*** Opening Data extract ***
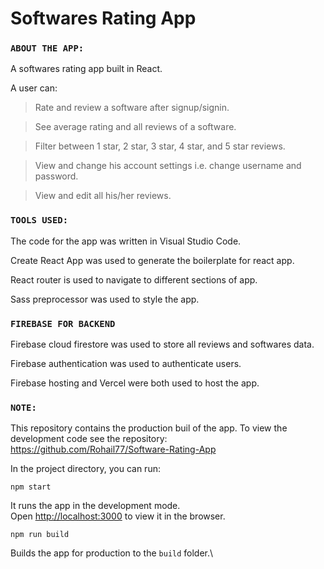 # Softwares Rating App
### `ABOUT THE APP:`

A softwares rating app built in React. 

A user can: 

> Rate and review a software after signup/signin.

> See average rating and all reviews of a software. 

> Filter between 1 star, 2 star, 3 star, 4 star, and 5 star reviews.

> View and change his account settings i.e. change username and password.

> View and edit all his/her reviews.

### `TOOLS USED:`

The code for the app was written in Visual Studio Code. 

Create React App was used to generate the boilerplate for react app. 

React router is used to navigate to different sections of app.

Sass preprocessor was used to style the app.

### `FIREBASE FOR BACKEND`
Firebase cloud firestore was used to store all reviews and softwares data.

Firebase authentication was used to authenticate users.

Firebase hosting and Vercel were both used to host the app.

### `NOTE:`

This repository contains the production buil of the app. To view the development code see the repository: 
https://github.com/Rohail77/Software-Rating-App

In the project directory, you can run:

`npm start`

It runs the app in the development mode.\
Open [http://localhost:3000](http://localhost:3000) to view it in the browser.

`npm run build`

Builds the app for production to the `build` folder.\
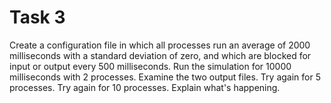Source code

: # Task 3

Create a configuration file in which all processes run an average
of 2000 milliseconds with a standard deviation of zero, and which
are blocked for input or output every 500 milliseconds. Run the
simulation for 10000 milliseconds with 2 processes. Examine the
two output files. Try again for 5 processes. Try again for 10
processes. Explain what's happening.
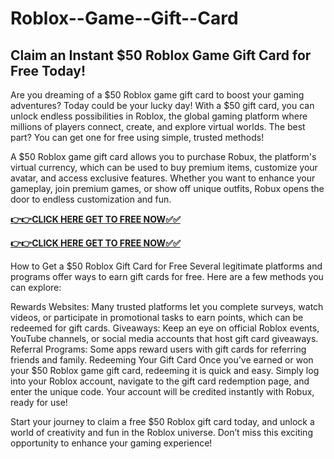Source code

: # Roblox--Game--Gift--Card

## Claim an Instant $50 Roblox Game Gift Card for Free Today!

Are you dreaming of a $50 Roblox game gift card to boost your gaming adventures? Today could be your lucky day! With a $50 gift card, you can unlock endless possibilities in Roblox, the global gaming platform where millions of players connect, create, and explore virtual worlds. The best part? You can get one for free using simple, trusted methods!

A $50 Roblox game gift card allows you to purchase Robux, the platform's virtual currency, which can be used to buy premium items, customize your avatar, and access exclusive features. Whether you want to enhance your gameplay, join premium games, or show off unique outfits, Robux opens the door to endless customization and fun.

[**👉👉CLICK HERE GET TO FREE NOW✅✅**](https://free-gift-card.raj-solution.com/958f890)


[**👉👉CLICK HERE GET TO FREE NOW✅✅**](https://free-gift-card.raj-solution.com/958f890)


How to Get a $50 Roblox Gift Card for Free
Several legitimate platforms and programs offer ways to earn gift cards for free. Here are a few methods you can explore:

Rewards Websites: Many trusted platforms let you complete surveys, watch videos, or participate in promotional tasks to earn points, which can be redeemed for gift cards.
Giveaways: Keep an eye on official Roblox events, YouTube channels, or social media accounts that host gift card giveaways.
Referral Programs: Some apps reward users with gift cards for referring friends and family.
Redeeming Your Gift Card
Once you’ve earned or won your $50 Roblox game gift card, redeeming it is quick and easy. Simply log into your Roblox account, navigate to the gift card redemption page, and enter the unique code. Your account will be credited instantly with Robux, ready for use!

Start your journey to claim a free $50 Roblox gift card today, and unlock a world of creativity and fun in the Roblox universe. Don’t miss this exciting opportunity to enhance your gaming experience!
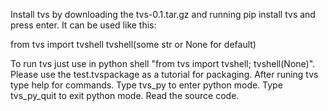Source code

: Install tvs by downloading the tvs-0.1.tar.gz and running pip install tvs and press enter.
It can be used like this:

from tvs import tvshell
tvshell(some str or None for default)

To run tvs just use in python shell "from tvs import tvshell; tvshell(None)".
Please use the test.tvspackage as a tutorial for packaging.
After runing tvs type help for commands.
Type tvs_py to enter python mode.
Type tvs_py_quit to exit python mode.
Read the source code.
*** Closing Data extract ***
*** Opening Data extract ***
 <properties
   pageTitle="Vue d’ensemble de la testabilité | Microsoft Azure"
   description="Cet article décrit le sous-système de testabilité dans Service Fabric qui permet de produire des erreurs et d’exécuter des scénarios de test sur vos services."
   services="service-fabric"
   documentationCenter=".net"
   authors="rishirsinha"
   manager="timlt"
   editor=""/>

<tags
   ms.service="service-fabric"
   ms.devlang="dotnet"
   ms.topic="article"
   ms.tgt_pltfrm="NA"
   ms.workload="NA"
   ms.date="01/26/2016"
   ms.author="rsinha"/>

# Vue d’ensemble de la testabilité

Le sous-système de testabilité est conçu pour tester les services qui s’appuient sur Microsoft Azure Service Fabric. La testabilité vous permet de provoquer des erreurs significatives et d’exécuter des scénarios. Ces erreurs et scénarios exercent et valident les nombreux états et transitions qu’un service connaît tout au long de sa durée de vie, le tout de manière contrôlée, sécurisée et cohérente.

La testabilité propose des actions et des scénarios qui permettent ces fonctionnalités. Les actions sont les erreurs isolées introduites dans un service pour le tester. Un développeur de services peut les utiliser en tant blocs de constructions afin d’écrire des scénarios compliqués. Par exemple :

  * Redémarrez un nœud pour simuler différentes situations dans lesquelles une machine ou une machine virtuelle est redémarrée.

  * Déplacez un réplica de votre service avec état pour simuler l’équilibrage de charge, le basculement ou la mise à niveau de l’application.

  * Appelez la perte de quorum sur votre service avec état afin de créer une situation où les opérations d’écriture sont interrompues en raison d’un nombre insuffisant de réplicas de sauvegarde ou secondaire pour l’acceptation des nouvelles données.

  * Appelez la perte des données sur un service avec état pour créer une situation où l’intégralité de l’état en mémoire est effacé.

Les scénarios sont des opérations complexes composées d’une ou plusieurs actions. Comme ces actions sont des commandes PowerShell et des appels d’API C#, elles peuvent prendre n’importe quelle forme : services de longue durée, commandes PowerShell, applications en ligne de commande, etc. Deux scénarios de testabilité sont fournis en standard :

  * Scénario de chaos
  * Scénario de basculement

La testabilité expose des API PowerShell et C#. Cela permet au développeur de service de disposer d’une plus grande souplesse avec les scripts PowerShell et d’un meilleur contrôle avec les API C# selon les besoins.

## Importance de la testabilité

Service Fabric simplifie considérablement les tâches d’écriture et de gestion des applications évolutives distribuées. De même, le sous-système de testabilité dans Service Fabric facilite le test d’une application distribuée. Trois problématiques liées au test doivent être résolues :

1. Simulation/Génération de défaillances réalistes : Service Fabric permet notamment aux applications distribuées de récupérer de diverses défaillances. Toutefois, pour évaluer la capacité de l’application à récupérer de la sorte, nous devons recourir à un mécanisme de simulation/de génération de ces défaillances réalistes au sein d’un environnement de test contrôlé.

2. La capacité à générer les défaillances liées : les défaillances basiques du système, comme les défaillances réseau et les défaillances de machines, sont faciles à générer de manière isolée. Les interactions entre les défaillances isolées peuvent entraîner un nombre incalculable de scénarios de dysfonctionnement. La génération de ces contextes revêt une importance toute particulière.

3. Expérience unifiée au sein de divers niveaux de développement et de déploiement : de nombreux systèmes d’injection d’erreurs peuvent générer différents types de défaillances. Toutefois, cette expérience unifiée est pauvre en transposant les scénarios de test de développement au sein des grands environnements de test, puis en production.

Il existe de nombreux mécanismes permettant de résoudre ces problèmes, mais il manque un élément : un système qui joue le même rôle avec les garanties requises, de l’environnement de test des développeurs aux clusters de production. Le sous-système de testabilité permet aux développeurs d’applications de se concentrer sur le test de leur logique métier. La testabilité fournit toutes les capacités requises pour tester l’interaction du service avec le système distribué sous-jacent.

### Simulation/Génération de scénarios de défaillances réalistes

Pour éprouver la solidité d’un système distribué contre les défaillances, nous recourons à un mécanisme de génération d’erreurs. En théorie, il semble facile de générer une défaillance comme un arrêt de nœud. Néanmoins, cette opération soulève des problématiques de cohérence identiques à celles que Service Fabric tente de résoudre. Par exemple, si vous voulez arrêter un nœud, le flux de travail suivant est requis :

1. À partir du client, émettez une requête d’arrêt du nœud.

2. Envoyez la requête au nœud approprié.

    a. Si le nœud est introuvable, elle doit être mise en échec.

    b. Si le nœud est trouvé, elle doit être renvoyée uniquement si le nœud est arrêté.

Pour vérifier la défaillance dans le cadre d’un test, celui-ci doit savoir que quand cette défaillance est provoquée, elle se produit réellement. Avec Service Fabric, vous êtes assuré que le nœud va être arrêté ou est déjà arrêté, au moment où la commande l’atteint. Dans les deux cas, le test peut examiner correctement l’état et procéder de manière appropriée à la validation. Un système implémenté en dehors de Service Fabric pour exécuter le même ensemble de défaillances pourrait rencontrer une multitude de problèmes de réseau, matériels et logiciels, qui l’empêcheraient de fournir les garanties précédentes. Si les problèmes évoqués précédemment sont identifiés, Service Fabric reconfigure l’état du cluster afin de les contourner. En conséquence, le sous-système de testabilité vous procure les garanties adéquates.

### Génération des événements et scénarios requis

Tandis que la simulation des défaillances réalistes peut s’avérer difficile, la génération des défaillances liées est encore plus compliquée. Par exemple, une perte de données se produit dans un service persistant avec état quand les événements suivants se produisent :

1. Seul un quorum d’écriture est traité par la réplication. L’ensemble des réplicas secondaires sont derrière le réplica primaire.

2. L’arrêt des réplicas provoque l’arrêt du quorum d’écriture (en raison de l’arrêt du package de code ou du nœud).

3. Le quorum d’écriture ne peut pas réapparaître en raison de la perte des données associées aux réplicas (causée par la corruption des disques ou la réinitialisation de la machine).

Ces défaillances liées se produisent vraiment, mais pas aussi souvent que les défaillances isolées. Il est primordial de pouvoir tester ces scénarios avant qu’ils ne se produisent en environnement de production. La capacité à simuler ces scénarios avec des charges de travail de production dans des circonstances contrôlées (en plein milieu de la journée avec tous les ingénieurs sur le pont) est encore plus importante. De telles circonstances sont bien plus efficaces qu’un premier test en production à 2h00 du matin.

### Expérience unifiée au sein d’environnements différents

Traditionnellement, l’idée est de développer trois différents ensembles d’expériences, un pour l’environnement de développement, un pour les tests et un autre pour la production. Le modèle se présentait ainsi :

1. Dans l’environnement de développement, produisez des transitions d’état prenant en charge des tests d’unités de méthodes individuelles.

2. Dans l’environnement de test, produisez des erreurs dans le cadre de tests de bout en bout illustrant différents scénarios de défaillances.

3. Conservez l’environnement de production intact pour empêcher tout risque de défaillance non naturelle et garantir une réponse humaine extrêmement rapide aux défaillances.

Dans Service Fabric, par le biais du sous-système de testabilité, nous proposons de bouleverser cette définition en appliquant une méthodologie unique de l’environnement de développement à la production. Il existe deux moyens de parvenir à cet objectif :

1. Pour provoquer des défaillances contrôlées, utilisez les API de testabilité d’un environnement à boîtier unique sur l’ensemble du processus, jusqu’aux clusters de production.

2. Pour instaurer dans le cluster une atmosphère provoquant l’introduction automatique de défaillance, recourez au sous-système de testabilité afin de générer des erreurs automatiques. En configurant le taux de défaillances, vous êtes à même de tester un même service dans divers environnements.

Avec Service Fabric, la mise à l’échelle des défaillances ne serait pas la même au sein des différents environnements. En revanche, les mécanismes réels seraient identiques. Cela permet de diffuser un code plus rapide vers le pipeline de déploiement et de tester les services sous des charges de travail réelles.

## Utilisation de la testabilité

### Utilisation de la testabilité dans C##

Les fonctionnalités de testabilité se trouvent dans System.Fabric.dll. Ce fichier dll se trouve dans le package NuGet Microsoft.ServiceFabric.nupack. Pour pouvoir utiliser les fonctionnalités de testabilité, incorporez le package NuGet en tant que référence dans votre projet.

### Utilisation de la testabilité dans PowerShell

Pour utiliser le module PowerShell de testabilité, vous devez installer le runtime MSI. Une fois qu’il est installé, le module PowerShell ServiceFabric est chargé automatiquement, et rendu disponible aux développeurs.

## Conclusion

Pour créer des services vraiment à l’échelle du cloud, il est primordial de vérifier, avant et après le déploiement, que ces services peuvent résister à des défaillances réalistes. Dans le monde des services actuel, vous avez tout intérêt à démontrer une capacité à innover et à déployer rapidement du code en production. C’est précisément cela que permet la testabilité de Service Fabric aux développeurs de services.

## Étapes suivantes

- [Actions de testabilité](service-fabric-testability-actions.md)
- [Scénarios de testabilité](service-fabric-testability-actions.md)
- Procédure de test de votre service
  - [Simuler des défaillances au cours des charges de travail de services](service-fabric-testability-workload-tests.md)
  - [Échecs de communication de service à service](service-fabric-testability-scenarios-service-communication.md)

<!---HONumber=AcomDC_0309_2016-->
*** Closing Data extract ***
Task to carry out:
Which lines of the entries contain "raison"? Count them and write only the number.

Result below:
3